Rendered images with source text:
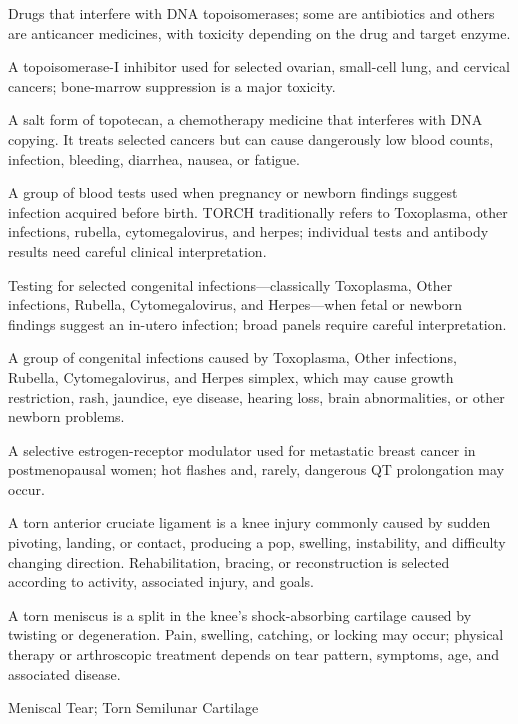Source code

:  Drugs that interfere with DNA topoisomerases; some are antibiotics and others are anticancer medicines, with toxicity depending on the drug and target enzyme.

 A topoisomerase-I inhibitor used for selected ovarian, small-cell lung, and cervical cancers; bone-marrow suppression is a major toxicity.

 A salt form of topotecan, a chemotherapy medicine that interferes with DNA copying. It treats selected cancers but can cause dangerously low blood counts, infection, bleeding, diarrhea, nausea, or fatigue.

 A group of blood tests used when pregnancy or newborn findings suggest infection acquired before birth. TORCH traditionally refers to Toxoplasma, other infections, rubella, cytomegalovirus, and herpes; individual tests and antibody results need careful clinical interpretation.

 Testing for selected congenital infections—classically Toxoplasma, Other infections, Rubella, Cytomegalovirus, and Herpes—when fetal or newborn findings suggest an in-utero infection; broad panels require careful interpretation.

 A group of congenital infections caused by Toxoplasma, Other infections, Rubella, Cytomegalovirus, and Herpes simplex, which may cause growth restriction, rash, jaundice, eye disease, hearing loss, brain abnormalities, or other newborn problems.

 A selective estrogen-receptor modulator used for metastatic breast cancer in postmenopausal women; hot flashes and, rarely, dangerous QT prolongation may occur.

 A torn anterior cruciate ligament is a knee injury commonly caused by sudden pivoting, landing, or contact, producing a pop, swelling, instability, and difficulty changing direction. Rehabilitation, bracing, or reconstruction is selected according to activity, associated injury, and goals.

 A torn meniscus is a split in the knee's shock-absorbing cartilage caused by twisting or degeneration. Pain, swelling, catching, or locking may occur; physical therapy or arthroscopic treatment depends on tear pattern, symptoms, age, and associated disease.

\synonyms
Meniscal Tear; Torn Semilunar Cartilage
---
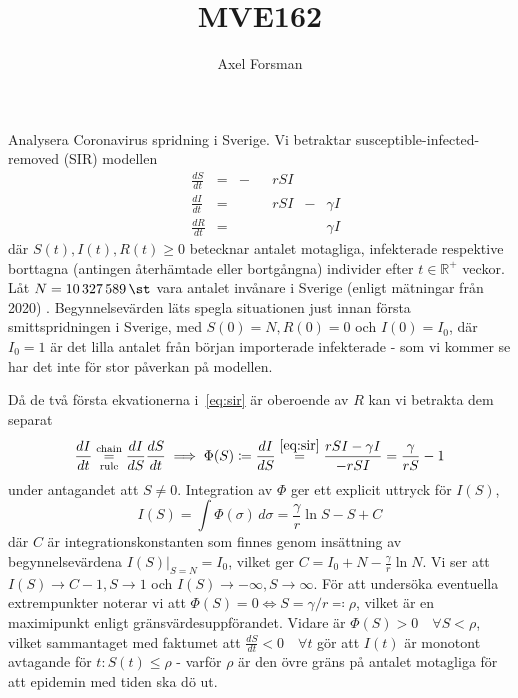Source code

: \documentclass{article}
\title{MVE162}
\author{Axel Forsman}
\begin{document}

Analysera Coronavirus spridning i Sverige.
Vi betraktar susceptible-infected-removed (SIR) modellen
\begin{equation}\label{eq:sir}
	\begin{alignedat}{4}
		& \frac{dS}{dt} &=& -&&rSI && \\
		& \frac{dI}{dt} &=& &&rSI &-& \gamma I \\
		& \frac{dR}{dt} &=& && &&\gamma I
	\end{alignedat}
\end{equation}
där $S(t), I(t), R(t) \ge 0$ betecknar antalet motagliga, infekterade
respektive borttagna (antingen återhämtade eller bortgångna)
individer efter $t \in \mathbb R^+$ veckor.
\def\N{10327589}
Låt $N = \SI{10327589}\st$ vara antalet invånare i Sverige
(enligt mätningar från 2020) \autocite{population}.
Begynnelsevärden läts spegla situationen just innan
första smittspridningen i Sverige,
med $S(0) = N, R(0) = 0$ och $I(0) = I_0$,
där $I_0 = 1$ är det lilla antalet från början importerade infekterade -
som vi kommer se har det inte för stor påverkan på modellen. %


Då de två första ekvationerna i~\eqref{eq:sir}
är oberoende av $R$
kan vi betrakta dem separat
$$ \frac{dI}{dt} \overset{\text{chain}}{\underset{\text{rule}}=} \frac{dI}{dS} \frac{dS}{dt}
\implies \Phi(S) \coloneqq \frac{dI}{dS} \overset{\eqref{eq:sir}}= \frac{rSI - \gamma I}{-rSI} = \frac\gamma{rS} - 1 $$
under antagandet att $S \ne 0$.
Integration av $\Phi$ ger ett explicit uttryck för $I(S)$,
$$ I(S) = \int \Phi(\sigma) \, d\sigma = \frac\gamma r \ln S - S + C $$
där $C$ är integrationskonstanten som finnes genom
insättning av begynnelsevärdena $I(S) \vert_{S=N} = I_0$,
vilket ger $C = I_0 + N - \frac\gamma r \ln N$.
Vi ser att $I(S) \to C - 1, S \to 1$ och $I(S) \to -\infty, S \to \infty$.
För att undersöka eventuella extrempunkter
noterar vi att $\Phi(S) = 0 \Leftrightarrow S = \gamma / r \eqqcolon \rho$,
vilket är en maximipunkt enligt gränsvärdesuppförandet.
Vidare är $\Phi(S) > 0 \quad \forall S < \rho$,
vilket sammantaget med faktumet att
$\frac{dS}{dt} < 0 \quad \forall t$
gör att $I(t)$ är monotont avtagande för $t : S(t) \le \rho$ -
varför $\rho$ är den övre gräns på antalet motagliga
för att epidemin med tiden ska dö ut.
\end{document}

■ **TASK REQUIREMENTS**
Look through the data above and return exactly the lines from the one that contains "Testing for selected" to the one that contains "A torn anterior", inclusive, with nothing else.

■ **ANSWER FOR THIS EXERCISE**
 Testing for selected congenital infections—classically Toxoplasma, Other infections, Rubella, Cytomegalovirus, and Herpes—when fetal or newborn findings suggest an in-utero infection; broad panels require careful interpretation.

 A group of congenital infections caused by Toxoplasma, Other infections, Rubella, Cytomegalovirus, and Herpes simplex, which may cause growth restriction, rash, jaundice, eye disease, hearing loss, brain abnormalities, or other newborn problems.

 A selective estrogen-receptor modulator used for metastatic breast cancer in postmenopausal women; hot flashes and, rarely, dangerous QT prolongation may occur.

 A torn anterior cruciate ligament is a knee injury commonly caused by sudden pivoting, landing, or contact, producing a pop, swelling, instability, and difficulty changing direction. Rehabilitation, bracing, or reconstruction is selected according to activity, associated injury, and goals.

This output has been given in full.